**About this task:** Below are several records. Retype exactly those lines running from the one with "자동차인지 확인하는 기능" through the one with "우승자를 출력하는 기능", end lines included, and no others.

**Supplied entries:**
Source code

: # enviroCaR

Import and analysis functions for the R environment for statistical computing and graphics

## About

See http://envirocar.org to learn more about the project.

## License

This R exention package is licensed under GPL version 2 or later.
...
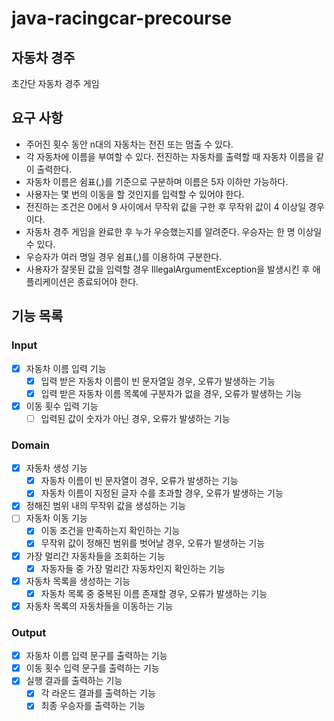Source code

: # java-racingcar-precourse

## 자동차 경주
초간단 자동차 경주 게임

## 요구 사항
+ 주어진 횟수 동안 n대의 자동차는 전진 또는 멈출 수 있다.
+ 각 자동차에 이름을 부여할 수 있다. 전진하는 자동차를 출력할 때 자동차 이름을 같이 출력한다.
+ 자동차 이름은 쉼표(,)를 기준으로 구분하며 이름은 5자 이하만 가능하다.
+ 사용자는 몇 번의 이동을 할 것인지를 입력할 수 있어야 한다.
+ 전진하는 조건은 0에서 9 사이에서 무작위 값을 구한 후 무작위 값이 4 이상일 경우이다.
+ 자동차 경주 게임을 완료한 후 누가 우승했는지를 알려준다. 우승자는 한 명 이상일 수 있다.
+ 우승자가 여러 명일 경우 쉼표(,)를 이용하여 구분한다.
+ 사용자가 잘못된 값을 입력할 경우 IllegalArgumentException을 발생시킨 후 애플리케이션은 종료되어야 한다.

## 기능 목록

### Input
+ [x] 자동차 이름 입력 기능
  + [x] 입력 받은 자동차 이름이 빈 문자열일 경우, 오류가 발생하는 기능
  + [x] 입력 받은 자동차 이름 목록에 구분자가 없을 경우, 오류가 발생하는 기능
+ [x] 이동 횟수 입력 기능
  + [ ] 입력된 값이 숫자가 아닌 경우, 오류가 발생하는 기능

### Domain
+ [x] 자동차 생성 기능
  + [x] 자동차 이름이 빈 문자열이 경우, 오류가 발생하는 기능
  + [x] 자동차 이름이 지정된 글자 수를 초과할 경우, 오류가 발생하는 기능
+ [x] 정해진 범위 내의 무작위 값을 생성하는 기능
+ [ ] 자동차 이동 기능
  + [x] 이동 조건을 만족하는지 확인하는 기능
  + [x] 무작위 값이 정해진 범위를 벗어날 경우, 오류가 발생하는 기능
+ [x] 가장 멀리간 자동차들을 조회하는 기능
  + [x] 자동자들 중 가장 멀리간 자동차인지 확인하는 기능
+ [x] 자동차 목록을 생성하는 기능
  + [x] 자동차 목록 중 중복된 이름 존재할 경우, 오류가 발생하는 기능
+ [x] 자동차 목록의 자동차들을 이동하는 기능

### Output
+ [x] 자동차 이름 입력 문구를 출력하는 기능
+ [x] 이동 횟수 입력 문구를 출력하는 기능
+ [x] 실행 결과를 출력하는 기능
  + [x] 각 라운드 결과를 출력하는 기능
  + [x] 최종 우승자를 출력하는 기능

**Exercise output:**
  + [x] 자동자들 중 가장 멀리간 자동차인지 확인하는 기능
+ [x] 자동차 목록을 생성하는 기능
  + [x] 자동차 목록 중 중복된 이름 존재할 경우, 오류가 발생하는 기능
+ [x] 자동차 목록의 자동차들을 이동하는 기능

### Output
+ [x] 자동차 이름 입력 문구를 출력하는 기능
+ [x] 이동 횟수 입력 문구를 출력하는 기능
+ [x] 실행 결과를 출력하는 기능
  + [x] 각 라운드 결과를 출력하는 기능
  + [x] 최종 우승자를 출력하는 기능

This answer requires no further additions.